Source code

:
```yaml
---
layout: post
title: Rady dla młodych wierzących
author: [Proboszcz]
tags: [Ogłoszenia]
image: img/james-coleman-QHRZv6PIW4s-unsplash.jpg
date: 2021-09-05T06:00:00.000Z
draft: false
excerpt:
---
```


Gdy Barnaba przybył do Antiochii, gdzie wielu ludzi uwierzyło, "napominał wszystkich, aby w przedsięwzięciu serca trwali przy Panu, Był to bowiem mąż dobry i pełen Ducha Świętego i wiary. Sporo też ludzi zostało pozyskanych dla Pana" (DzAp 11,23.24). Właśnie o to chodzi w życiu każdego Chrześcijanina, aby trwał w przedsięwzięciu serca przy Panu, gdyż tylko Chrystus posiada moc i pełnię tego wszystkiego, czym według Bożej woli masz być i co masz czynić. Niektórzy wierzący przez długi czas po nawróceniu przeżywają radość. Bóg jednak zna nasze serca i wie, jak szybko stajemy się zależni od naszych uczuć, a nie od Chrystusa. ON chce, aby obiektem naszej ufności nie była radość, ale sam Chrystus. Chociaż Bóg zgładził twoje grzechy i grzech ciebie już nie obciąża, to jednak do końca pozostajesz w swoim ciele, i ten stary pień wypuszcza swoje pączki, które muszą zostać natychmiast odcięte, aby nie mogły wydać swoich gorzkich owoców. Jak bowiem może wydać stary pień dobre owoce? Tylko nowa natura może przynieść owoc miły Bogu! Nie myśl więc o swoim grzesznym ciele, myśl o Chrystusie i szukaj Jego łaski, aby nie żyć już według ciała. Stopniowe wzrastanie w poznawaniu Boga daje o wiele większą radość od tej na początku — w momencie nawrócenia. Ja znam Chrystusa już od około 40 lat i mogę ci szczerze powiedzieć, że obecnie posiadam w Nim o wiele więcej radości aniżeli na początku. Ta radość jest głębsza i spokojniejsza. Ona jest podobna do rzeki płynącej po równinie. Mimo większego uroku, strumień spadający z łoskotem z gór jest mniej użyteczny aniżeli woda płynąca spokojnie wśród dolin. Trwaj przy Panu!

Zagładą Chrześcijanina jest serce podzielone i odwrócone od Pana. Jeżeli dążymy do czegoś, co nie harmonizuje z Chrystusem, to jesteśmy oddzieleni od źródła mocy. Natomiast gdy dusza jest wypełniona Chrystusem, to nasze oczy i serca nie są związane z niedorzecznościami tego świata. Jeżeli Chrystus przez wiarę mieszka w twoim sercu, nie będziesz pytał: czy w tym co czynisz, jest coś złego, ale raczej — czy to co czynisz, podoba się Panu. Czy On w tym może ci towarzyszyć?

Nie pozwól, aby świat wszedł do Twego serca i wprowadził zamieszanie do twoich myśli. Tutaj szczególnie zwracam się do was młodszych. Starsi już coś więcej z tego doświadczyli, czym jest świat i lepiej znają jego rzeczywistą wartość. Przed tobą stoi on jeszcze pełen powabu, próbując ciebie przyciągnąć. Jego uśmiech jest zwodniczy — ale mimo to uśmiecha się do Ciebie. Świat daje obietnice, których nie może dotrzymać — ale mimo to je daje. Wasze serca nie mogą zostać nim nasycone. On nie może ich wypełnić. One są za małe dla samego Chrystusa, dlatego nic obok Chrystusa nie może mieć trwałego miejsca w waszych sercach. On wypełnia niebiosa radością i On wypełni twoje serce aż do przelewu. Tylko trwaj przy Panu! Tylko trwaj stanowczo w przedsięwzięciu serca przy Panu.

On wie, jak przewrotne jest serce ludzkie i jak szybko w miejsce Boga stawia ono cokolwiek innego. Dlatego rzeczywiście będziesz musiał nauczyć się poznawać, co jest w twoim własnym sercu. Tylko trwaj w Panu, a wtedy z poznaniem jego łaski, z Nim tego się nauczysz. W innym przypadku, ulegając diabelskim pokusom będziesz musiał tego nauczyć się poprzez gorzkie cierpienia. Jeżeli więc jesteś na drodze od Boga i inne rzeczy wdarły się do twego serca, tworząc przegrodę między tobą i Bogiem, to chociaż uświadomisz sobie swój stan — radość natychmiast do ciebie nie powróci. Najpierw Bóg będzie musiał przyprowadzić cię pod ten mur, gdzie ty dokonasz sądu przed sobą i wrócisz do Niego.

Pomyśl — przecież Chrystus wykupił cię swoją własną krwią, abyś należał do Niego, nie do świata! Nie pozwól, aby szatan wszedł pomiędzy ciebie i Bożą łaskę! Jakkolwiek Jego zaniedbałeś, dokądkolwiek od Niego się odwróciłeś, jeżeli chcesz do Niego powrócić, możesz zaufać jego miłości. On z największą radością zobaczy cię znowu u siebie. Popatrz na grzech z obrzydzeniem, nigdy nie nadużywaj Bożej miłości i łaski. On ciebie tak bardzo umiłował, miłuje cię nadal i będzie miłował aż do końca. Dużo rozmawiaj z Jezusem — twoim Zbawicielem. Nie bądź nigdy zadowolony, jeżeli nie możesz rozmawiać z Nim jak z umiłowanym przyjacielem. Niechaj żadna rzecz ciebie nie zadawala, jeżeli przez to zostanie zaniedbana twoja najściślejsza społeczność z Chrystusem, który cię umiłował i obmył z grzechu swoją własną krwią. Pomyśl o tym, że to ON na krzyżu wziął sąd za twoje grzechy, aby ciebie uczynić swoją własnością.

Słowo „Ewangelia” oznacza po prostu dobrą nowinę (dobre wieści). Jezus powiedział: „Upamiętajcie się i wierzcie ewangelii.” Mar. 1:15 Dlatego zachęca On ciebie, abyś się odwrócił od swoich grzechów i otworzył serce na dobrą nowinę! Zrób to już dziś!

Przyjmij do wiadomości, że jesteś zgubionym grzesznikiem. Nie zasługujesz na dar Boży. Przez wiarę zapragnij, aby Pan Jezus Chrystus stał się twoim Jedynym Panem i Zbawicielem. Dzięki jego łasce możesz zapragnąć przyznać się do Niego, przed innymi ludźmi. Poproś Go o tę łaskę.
********************
● Activity:
The complete listing is needed again, with each line reproduced exactly.

● Solution:
Source code

:
```yaml
---
layout: post
title: Rady dla młodych wierzących
author: [Proboszcz]
tags: [Ogłoszenia]
image: img/james-coleman-QHRZv6PIW4s-unsplash.jpg
date: 2021-09-05T06:00:00.000Z
draft: false
excerpt:
---
```


Gdy Barnaba przybył do Antiochii, gdzie wielu ludzi uwierzyło, "napominał wszystkich, aby w przedsięwzięciu serca trwali przy Panu, Był to bowiem mąż dobry i pełen Ducha Świętego i wiary. Sporo też ludzi zostało pozyskanych dla Pana" (DzAp 11,23.24). Właśnie o to chodzi w życiu każdego Chrześcijanina, aby trwał w przedsięwzięciu serca przy Panu, gdyż tylko Chrystus posiada moc i pełnię tego wszystkiego, czym według Bożej woli masz być i co masz czynić. Niektórzy wierzący przez długi czas po nawróceniu przeżywają radość. Bóg jednak zna nasze serca i wie, jak szybko stajemy się zależni od naszych uczuć, a nie od Chrystusa. ON chce, aby obiektem naszej ufności nie była radość, ale sam Chrystus. Chociaż Bóg zgładził twoje grzechy i grzech ciebie już nie obciąża, to jednak do końca pozostajesz w swoim ciele, i ten stary pień wypuszcza swoje pączki, które muszą zostać natychmiast odcięte, aby nie mogły wydać swoich gorzkich owoców. Jak bowiem może wydać stary pień dobre owoce? Tylko nowa natura może przynieść owoc miły Bogu! Nie myśl więc o swoim grzesznym ciele, myśl o Chrystusie i szukaj Jego łaski, aby nie żyć już według ciała. Stopniowe wzrastanie w poznawaniu Boga daje o wiele większą radość od tej na początku — w momencie nawrócenia. Ja znam Chrystusa już od około 40 lat i mogę ci szczerze powiedzieć, że obecnie posiadam w Nim o wiele więcej radości aniżeli na początku. Ta radość jest głębsza i spokojniejsza. Ona jest podobna do rzeki płynącej po równinie. Mimo większego uroku, strumień spadający z łoskotem z gór jest mniej użyteczny aniżeli woda płynąca spokojnie wśród dolin. Trwaj przy Panu!

Zagładą Chrześcijanina jest serce podzielone i odwrócone od Pana. Jeżeli dążymy do czegoś, co nie harmonizuje z Chrystusem, to jesteśmy oddzieleni od źródła mocy. Natomiast gdy dusza jest wypełniona Chrystusem, to nasze oczy i serca nie są związane z niedorzecznościami tego świata. Jeżeli Chrystus przez wiarę mieszka w twoim sercu, nie będziesz pytał: czy w tym co czynisz, jest coś złego, ale raczej — czy to co czynisz, podoba się Panu. Czy On w tym może ci towarzyszyć?

Nie pozwól, aby świat wszedł do Twego serca i wprowadził zamieszanie do twoich myśli. Tutaj szczególnie zwracam się do was młodszych. Starsi już coś więcej z tego doświadczyli, czym jest świat i lepiej znają jego rzeczywistą wartość. Przed tobą stoi on jeszcze pełen powabu, próbując ciebie przyciągnąć. Jego uśmiech jest zwodniczy — ale mimo to uśmiecha się do Ciebie. Świat daje obietnice, których nie może dotrzymać — ale mimo to je daje. Wasze serca nie mogą zostać nim nasycone. On nie może ich wypełnić. One są za małe dla samego Chrystusa, dlatego nic obok Chrystusa nie może mieć trwałego miejsca w waszych sercach. On wypełnia niebiosa radością i On wypełni twoje serce aż do przelewu. Tylko trwaj przy Panu! Tylko trwaj stanowczo w przedsięwzięciu serca przy Panu.

On wie, jak przewrotne jest serce ludzkie i jak szybko w miejsce Boga stawia ono cokolwiek innego. Dlatego rzeczywiście będziesz musiał nauczyć się poznawać, co jest w twoim własnym sercu. Tylko trwaj w Panu, a wtedy z poznaniem jego łaski, z Nim tego się nauczysz. W innym przypadku, ulegając diabelskim pokusom będziesz musiał tego nauczyć się poprzez gorzkie cierpienia. Jeżeli więc jesteś na drodze od Boga i inne rzeczy wdarły się do twego serca, tworząc przegrodę między tobą i Bogiem, to chociaż uświadomisz sobie swój stan — radość natychmiast do ciebie nie powróci. Najpierw Bóg będzie musiał przyprowadzić cię pod ten mur, gdzie ty dokonasz sądu przed sobą i wrócisz do Niego.

Pomyśl — przecież Chrystus wykupił cię swoją własną krwią, abyś należał do Niego, nie do świata! Nie pozwól, aby szatan wszedł pomiędzy ciebie i Bożą łaskę! Jakkolwiek Jego zaniedbałeś, dokądkolwiek od Niego się odwróciłeś, jeżeli chcesz do Niego powrócić, możesz zaufać jego miłości. On z największą radością zobaczy cię znowu u siebie. Popatrz na grzech z obrzydzeniem, nigdy nie nadużywaj Bożej miłości i łaski. On ciebie tak bardzo umiłował, miłuje cię nadal i będzie miłował aż do końca. Dużo rozmawiaj z Jezusem — twoim Zbawicielem. Nie bądź nigdy zadowolony, jeżeli nie możesz rozmawiać z Nim jak z umiłowanym przyjacielem. Niechaj żadna rzecz ciebie nie zadawala, jeżeli przez to zostanie zaniedbana twoja najściślejsza społeczność z Chrystusem, który cię umiłował i obmył z grzechu swoją własną krwią. Pomyśl o tym, że to ON na krzyżu wziął sąd za twoje grzechy, aby ciebie uczynić swoją własnością.

Słowo „Ewangelia” oznacza po prostu dobrą nowinę (dobre wieści). Jezus powiedział: „Upamiętajcie się i wierzcie ewangelii.” Mar. 1:15 Dlatego zachęca On ciebie, abyś się odwrócił od swoich grzechów i otworzył serce na dobrą nowinę! Zrób to już dziś!

Przyjmij do wiadomości, że jesteś zgubionym grzesznikiem. Nie zasługujesz na dar Boży. Przez wiarę zapragnij, aby Pan Jezus Chrystus stał się twoim Jedynym Panem i Zbawicielem. Dzięki jego łasce możesz zapragnąć przyznać się do Niego, przed innymi ludźmi. Poproś Go o tę łaskę.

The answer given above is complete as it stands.